Also, anyone using the G777 (Single sided bar support) with a laminated bar? How well does it work?

Much appreciated!

Kirk


----------



## George Hurchalla (Jun 24, 2022)

I wouldn't run it with a laminated bar. Best bet is to get this lo pro setup, amazing demo deal, I got a new one at full cost for my Makita 64cc saw and the G777 but am switching it to my 455 Rancher because I have two Ranchers and I'm running 36" lo pro on the Makita on a normal Alaskan now. https://www.chainsawbars.co.uk/prod...-pro-050-72-drive-links-ex-demo-kit-to-clear/
If you find something else to order to get it to $120, shipping is free from the UK. You need the Stihl 12mm to K095 8mm adapter which they're out of stock on, so I ordered mine on Ebay. One more hiccup, though, I had to get a 3/8 rim sprocket setup from Ebay too for $19 to put the lo pro sprocket on because my Ranchers have 3/8 spur sprockets. Again, couldn't find one on the chainsawbars site. May be too much to bother with for you to switch everything out, but lo pro works unbelievably well on that mill with modest cc saws compared to normal .325 or 3/8.
Nearly nothing lo pro but chains is available in the US (no sprockets or bars) but this place's shipping is so fast and their prices and expertise so good, I order all my lo pro gear from them. Europe and UK use a ton of lo pro for milling to get more out of lesser saws. US market just believes in only using 90-120cc saws for milling. I'm almost tempted to keep buying every lo pro demo package they have and start reselling them in the US to people who want to mill with 50-70cc saws. Bought a pair of demo (basically new) 36" bars and chains and a sprocket for $135 (nearly $450 in new gear) a couple of weeks ago again after paying $153 full price on the first bar I bought.


----------



## kirkdb (Jun 24, 2022)

This is awesome. Will take a few reads to fully regurgitate but high level makes sense. I've no real world experience changing bar / chain sizes on a chainsaw so its a new set of terminology for me to understand. I suspect I can reach out to these folks and have them verify what I need to order. Once I have the parts, the mechanics of it should be easy enough. Thanks for this!


----------



## George Hurchalla (Jun 24, 2022)

kirkdb said:


> This is awesome. Will take a few reads to fully regurgitate but high level makes sense. I've no real world experience changing bar / chain sizes on a chainsaw so its a new set of terminology for me to understand. I suspect I can reach out to these folks and have them verify what I need to order. Once I have the parts, the mechanics of it should be easy enough. Thanks for this!

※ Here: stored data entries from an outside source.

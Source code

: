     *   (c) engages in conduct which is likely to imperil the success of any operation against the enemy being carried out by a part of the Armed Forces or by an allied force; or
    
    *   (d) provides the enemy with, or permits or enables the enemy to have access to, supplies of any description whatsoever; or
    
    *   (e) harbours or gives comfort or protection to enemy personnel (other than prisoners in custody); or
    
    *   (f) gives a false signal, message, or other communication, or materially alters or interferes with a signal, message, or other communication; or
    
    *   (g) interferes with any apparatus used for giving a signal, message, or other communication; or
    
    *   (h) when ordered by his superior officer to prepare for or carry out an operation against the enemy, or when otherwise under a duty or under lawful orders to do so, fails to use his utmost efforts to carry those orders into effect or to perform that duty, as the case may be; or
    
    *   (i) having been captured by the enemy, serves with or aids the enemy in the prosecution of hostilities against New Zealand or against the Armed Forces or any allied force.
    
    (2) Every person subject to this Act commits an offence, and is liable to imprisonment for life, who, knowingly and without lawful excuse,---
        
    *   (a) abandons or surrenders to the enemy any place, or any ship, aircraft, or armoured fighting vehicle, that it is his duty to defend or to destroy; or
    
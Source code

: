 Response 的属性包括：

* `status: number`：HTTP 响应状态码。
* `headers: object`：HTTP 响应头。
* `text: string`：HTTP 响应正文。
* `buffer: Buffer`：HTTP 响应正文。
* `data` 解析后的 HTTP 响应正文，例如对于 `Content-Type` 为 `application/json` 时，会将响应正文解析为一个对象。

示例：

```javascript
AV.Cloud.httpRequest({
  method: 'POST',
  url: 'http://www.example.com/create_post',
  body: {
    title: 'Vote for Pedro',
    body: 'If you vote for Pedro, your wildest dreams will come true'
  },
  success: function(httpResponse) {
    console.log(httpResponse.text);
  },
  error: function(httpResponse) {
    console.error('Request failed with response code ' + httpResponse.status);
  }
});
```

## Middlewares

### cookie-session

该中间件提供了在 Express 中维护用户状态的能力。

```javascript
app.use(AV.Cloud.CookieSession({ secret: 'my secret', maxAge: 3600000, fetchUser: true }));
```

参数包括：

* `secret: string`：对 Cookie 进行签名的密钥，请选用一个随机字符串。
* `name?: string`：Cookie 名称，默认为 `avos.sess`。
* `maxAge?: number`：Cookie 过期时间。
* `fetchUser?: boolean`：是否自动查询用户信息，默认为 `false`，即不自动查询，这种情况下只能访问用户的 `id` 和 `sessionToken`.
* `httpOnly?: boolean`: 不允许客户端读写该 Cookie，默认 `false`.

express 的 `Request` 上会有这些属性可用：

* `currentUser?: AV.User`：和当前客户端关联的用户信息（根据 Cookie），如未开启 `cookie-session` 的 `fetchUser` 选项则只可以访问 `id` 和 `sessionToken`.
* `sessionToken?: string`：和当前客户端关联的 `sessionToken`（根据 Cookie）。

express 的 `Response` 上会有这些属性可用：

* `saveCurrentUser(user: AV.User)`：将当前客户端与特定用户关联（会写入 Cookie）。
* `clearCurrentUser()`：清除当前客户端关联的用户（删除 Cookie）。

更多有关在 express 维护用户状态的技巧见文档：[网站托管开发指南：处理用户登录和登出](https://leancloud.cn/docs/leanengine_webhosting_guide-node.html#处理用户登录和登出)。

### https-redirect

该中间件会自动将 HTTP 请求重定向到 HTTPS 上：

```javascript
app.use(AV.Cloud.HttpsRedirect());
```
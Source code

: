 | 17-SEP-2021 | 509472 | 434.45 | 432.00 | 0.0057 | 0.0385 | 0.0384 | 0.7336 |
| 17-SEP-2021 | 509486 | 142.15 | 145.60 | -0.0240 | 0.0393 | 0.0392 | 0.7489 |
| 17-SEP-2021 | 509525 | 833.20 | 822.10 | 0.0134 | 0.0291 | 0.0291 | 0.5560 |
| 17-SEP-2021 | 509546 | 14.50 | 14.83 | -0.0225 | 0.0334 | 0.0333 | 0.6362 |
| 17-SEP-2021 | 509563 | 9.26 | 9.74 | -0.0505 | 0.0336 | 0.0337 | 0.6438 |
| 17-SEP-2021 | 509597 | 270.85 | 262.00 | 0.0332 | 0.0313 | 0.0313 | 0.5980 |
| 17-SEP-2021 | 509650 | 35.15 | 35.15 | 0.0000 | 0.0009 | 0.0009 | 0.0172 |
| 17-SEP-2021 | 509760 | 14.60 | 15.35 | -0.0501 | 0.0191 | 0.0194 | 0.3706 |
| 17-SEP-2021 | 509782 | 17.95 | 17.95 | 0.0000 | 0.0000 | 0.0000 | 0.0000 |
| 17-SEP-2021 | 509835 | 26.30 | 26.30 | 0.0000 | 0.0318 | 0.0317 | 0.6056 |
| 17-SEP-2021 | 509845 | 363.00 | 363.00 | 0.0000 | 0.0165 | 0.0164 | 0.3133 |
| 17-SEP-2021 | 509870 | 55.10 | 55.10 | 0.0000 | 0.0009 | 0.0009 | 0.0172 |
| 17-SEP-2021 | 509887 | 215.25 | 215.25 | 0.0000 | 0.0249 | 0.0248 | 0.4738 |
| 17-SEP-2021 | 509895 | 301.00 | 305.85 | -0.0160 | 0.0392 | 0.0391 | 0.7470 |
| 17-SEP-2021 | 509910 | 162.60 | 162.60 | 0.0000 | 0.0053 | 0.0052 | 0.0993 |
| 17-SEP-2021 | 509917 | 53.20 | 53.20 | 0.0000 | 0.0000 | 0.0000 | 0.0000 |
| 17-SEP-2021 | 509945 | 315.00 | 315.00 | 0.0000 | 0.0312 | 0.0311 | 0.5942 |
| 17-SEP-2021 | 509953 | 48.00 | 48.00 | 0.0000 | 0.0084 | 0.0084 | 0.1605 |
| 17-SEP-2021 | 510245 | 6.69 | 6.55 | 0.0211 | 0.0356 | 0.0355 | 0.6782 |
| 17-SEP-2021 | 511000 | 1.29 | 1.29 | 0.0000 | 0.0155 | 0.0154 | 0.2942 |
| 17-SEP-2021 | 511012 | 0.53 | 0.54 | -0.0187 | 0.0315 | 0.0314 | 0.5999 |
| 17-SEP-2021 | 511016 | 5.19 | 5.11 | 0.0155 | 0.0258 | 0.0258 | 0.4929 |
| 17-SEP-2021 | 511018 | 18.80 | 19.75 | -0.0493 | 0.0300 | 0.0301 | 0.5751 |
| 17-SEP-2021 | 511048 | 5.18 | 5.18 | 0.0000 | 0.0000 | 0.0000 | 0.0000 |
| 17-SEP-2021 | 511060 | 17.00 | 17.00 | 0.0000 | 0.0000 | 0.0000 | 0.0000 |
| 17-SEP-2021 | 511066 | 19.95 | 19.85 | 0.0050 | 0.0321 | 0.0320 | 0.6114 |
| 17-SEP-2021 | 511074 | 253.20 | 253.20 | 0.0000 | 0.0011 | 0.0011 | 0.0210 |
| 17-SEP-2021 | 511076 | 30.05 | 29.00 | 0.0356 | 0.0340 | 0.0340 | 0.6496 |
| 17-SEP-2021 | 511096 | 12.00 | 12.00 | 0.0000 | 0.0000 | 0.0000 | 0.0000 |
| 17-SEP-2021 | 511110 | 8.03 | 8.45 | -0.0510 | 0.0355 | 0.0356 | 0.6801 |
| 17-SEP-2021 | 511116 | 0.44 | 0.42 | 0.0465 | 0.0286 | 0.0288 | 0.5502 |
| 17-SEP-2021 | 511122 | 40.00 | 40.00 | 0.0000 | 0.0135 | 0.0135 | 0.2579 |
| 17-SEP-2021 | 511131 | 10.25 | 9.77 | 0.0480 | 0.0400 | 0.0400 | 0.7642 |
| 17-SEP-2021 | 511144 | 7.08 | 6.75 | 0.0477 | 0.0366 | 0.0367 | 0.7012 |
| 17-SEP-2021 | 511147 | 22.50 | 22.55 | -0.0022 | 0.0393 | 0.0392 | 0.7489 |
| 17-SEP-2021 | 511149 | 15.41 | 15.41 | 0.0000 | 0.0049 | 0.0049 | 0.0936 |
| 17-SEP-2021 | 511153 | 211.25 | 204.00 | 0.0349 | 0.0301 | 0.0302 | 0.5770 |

One hiccup to this plan. Husqvarna made a strange little incompatible beast in the 450 Rancher. I can't find any compatible 3/8" drum sprocket, they seemingly designed it only to work with the .325, where the 455 and 460 Ranchers come in 3/8. If you have a Pixel bar already, I think that's .325 Narrow Kerf chain which is comparable to 3/8 lo pro. So in effect you have a lo pro setup already. Only problem is it's a laminate bar. You could give it a go for a bit but sooner or later you're likely to bend the bar. Don't know any other options. Husky made an oddly proprietary saw with that model.


----------



## George Hurchalla (Jun 24, 2022)

Don't know where you are in Colorado, took a quick look on Craigslist and there's a very nice 64cc Stihl MS391 for $300 somewhere south of Denver - they're $680 new - which would be a far better milling saw for the G777. You probably aren't looking to add another saw and just work with what you have, but it's unfortunately not an especially compatible saw with very much.


----------



## kirkdb (Jun 25, 2022)

Yah that’s been my problem on the 450. Originally got it just to cut up fallen trees. Works great for that. Picked up the G777 and didn’t see the solid bar requirement until after the fact. Such is life. Will try the laminated bar but long term will look for a used chainsaw or a new knockoff. 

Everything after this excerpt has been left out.